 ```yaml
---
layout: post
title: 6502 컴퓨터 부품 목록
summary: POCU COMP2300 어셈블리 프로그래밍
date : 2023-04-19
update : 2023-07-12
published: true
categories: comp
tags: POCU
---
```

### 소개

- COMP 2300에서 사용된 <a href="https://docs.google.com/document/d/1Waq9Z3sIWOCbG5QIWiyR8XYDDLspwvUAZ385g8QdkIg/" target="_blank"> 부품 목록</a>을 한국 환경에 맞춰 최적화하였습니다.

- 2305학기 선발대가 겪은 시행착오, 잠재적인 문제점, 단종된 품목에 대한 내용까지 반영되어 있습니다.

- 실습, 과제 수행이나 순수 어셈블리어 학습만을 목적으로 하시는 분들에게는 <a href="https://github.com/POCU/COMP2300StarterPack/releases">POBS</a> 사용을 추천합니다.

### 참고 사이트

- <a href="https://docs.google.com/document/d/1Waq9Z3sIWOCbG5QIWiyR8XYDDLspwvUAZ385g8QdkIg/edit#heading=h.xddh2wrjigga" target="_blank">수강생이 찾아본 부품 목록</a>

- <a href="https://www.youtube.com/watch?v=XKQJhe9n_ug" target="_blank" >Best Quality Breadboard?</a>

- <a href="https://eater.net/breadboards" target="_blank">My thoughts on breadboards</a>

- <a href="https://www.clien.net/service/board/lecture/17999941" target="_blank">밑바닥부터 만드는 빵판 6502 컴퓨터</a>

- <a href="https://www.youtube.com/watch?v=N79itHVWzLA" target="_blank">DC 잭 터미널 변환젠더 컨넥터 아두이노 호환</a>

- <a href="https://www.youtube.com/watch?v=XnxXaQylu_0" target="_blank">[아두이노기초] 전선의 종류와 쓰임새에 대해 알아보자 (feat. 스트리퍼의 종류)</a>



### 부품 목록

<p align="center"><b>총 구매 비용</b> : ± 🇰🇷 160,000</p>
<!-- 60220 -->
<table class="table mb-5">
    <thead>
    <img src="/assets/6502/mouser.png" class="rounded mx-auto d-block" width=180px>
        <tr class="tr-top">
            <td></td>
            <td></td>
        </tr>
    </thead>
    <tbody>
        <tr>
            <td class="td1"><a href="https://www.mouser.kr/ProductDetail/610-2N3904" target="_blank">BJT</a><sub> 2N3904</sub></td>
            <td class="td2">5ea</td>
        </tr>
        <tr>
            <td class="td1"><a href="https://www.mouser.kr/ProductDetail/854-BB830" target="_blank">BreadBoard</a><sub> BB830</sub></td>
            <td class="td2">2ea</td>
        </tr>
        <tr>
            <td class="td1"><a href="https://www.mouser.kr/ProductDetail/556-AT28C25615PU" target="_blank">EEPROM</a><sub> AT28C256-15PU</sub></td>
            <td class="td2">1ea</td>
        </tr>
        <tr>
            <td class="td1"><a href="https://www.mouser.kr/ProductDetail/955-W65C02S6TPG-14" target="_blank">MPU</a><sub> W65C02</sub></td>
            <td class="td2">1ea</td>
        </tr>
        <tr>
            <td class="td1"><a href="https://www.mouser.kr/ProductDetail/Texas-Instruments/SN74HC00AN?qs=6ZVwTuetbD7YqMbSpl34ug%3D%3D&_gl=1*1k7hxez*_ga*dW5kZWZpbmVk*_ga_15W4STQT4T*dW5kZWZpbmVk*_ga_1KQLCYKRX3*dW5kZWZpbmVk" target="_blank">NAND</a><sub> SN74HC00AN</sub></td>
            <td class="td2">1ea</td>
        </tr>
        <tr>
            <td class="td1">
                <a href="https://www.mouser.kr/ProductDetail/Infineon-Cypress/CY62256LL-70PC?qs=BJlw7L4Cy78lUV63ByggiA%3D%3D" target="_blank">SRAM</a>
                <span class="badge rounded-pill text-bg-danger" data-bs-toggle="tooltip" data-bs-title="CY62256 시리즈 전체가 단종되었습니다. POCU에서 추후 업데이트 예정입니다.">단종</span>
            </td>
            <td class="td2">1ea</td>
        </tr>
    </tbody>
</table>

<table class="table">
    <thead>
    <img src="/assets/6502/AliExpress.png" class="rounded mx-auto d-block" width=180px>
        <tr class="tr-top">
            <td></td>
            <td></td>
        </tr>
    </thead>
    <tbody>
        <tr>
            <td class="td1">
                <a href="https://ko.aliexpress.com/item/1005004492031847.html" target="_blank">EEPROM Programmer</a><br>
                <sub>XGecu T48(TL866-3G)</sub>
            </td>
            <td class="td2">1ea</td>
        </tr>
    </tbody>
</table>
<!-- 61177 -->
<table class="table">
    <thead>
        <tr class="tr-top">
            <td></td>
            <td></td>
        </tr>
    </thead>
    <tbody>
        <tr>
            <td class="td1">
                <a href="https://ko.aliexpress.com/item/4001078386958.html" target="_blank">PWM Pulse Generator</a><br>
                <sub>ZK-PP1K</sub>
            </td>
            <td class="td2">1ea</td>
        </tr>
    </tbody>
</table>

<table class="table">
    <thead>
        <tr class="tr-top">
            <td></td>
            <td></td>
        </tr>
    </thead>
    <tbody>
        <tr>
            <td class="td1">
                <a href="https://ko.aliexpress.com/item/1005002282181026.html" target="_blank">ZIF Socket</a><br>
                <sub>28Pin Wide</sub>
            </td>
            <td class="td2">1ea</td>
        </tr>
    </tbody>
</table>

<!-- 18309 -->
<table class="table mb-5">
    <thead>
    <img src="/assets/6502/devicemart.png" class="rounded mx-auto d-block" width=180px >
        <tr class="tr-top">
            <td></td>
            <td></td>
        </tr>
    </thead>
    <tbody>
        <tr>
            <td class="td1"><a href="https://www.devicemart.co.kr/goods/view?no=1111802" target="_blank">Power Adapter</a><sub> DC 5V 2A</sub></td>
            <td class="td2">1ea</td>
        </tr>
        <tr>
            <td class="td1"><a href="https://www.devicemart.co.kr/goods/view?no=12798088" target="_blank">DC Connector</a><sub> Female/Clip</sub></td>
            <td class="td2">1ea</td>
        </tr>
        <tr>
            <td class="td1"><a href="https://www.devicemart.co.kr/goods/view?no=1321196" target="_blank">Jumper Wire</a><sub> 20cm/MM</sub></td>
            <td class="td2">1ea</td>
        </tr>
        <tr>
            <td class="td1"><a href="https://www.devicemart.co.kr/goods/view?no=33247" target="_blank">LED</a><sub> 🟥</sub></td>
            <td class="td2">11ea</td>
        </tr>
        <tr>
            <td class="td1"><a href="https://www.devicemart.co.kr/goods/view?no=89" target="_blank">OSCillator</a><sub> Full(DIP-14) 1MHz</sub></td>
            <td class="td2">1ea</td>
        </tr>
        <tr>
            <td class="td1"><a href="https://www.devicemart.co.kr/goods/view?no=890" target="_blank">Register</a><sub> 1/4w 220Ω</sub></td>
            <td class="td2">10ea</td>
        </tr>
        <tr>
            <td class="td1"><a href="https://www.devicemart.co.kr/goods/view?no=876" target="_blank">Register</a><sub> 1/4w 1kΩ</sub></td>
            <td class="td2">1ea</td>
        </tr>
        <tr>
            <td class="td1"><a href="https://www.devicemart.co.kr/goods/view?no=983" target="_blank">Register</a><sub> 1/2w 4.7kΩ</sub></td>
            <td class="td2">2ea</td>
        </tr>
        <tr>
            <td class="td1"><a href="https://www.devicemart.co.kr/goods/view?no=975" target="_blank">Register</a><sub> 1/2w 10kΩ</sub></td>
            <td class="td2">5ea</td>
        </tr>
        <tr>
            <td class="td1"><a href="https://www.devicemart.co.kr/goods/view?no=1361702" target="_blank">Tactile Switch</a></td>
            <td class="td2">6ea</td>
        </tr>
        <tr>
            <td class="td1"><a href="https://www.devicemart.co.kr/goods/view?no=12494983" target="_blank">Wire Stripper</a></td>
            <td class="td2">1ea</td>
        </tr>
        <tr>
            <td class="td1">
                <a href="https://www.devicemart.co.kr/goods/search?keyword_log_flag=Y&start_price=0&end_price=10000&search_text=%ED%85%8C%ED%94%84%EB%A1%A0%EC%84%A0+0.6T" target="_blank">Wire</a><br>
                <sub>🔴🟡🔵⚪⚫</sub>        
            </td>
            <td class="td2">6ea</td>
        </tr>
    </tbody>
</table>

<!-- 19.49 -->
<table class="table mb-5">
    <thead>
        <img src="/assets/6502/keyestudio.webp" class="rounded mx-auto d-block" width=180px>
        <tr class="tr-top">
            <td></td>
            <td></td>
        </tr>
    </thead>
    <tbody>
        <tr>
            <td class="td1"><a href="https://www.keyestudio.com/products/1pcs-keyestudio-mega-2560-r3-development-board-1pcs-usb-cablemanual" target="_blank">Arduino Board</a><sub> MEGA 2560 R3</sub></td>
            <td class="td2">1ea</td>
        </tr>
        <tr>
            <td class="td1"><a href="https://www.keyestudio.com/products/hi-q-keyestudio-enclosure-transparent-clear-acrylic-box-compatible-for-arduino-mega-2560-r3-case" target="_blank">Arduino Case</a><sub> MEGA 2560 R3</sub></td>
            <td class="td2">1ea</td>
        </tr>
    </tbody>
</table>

--------------------------------------------------

**What to do:** What you give back should be the lines from the one with "<sub>🔴🟡🔵⚪⚫</sub>" to the end of the data, copied exactly, both ends included.

**Expected output:**
                <sub>🔴🟡🔵⚪⚫</sub>        
            </td>
            <td class="td2">6ea</td>
        </tr>
    </tbody>
</table>

<!-- 19.49 -->
<table class="table mb-5">
    <thead>
        <img src="/assets/6502/keyestudio.webp" class="rounded mx-auto d-block" width=180px>
        <tr class="tr-top">
            <td></td>
            <td></td>
        </tr>
    </thead>
    <tbody>
        <tr>
            <td class="td1"><a href="https://www.keyestudio.com/products/1pcs-keyestudio-mega-2560-r3-development-board-1pcs-usb-cablemanual" target="_blank">Arduino Board</a><sub> MEGA 2560 R3</sub></td>
            <td class="td2">1ea</td>
        </tr>
        <tr>
            <td class="td1"><a href="https://www.keyestudio.com/products/hi-q-keyestudio-enclosure-transparent-clear-acrylic-box-compatible-for-arduino-mega-2560-r3-case" target="_blank">Arduino Case</a><sub> MEGA 2560 R3</sub></td>
            <td class="td2">1ea</td>
        </tr>
    </tbody>
</table>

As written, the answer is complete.